Question

How do you solve this? The ratio of two integers is $13:6$. The smaller integer is $54$. Find the larger integer.

Answer 1

Hint: In this question we have been given with a ratio of two numbers in the most simplified manner. We have also been given the smaller integer as $54$. Since we do not know the greater integer, we will consider it to be $x$ and equate it with the given ratio and use cross multiplication and simplify, to get the value of $x$ which is the required solution.

Complete step by step solution:
We know that the ratio of two integers is $13:6$ and the smaller integer has the value $54$. Now in the ratio $13:6$, we can see that $6$ is the smaller ratio. This implies that $54$ will be equated to $6$.
And since we have the other value unknown, we will equate $x$ with $13$.
Mathematically we can write it as:
$\Rightarrow \dfrac{x}{54}=\dfrac{13}{6}$
On transferring the term $54$ from the left-hand side to the right-hand side, we get:
$\Rightarrow x=\dfrac{13\times 54}{6}$
On multiplying the terms in the numerator, we get:
$\Rightarrow x=\dfrac{702}{6}$
On simplifying, we get:
$\Rightarrow x=117$

Therefore, the greater integer is $117$ which is the required solution.

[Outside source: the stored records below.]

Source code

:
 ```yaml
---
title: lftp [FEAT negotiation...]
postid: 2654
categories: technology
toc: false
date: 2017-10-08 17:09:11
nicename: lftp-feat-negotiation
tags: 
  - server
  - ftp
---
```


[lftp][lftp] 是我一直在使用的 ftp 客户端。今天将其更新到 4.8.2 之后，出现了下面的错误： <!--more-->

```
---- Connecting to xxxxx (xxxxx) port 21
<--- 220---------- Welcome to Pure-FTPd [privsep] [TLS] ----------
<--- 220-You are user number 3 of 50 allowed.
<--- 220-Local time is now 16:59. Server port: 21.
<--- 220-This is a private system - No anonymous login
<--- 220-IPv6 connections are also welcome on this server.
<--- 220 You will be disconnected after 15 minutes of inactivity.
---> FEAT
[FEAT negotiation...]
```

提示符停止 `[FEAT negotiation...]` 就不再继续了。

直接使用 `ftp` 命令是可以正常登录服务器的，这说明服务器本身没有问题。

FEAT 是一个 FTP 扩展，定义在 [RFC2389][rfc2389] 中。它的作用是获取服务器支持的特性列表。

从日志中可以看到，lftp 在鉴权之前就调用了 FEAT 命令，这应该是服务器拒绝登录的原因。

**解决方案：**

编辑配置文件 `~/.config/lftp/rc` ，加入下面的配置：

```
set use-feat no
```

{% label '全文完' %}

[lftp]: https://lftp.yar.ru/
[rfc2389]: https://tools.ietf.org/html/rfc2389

Note: Ratio is based on the concept of fractions, a ratio is basically a fraction in the form of $\dfrac{a}{b}$ represented as $a:b$. It is used to represent a value in terms of another value.
Proportion is a concept in ratio and it represents when two ratios are the same.
A ratio of two fractions $\dfrac{a}{b}$ and $\dfrac{c}{d}$ can be represented as $a:b::c:d$
A ratio has to be with similar quantities for comparison, while comparison of two quantities the units of both the quantities should be the same.